La prise en charge repose sur l’identification et la correction des causes, si cela est possible, la correction des troubles nutritionnels et l’antibiothérapie, qui est la pierre angulaire du traitement. Son rôle n’est pas d’éradiquer la flore bactérienne mais de modifier celle-ci afin d’obtenir une amélioration des symptômes. 

Le choix de l’antibiotique est souvent empirique car un antibiogramme n’est pas facilement réalisable en pratique. Le protocole n’est pas consensuel. En raison d’une flore intestinale polymicrobienne, des antibiotiques à large spectre sont préférés pour couvrir les organismes aérobies et anaérobies (tableau). La posologie adéquate de même que la durée restent imprécises : 7-10 jours en général. Les récidives n’étant pas rares, une antibiothérapie intermittente semble parfois nécessaire. 

Cependant, ces prescriptions doivent tenir en compte du développement des résistances bactériennes et du risque d’infections opportunistes (candidose, Clostridium). La rifaximine, antibiotique faiblement absorbé par le tube digestif, serait efficace à 70 %, mais elle n’est pas disponible en France dans cette indication.

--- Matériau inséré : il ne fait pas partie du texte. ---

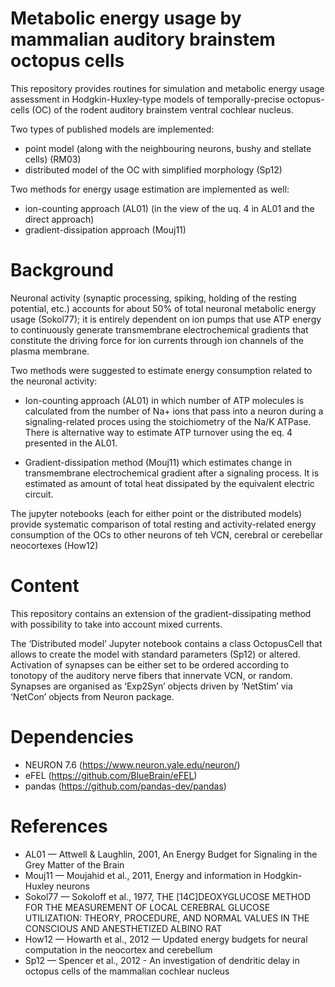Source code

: # Metabolic energy usage by mammalian auditory brainstem octopus cells

This repository provides routines for simulation and metabolic energy usage assessment in Hodgkin-Huxley-type models of temporally-precise octopus-cells (OC) of the rodent auditory brainstem ventral cochlear nucleus.

Two types of published models are implemented: 
 - point model (along with the neighbouring neurons, bushy and stellate cells) (RM03)
 - distributed model of the OC with simplified morphology (Sp12)

Two methods for energy usage estimation are implemented as well:
 - ion-counting approach (AL01) (in the view of the uq. 4 in AL01 and the direct approach)
 - gradient-dissipation approach (Mouj11)

# Background

Neuronal activity (synaptic processing, spiking, holding of the resting potential, etc.) accounts for about 50% of total neuronal metabolic energy usage (Sokol77); it is entirely dependent on ion pumps that use ATP energy to continuously generate transmembrane electrochemical gradients that  constitute the driving force for ion currents through ion channels of the plasma membrane.

Two methods were suggested to estimate energy consumption related to the neuronal activity:

 - Ion-counting approach (AL01) in which number of ATP molecules is calculated from the number of Na+ ions that pass into a neuron during a signaling-related proces using the stoichiometry of the Na/K ATPase. There is alternative way to estimate ATP turnover using the eq. 4 presented in the AL01.

 - Gradient-dissipation method (Mouj11) which estimates change in transmembrane electrochemical gradient after a signaling process. It is estimated as amount of total heat dissipated by the equivalent electric circuit.

The jupyter notebooks (each for either point or the distributed models) provide systematic comparison of total resting and activity-related energy consumption of the OCs to other neurons of teh VCN, cerebral or cerebellar neocortexes (How12)

# Content

This repository contains an extension of the gradient-dissipating method with possibility to take into account mixed currents.

The ‘Distributed model’ Jupyter notebook contains a class OctopusCell that allows to create the model with standard parameters (Sp12) or altered. Activation of synapses can be either set to be ordered according to tonotopy of the auditory nerve fibers that innervate VCN, or random. Synapses are organised as ‘Exp2Syn’ objects driven by ‘NetStim’ via ‘NetCon’ objects from Neuron package.

# Dependencies

 - NEURON 7.6 (https://www.neuron.yale.edu/neuron/)
 - eFEL (https://github.com/BlueBrain/eFEL)
 - pandas (https://github.com/pandas-dev/pandas)

# References

 - AL01 — Attwell & Laughlin, 2001, An Energy Budget for Signaling in the Grey Matter of the Brain 
 - Mouj11 — Moujahid et al., 2011, Energy and information in Hodgkin-Huxley neurons 
 - Sokol77 — Sokoloff et al., 1977, THE [14C]DEOXYGLUCOSE METHOD FOR THE MEASUREMENT OF LOCAL CEREBRAL GLUCOSE UTILIZATION: THEORY, PROCEDURE, AND NORMAL VALUES IN THE CONSCIOUS AND ANESTHETIZED ALBINO RAT
 - How12 — Howarth et al., 2012 — Updated energy budgets for neural computation in the neocortex and cerebellum 
 - Sp12 — Spencer et al., 2012 - An investigation of dendritic delay in octopus cells of the mammalian cochlear nucleus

Les prokinétiques peuvent être utiles chez les patients avec une hypomotilité intestinale et des symptômes invalidants (pyridostigmine, octréotide…). L’intérêt des probiotiques est controversé (effet positif ou négatif selon les études).

Si un régime pauvre en hydrates de carbone et sucres fermentables (FODMAPS) pourrait être bénéfique (en diminuant les substrats fermentables), il ne devrait pas être trop restrictif ni prolongé pour éviter les carences. Les autres régimes ne sont pas recommandés.

Les méthodes non médicamenteuses n’ont pas fait la preuve de leur efficacité.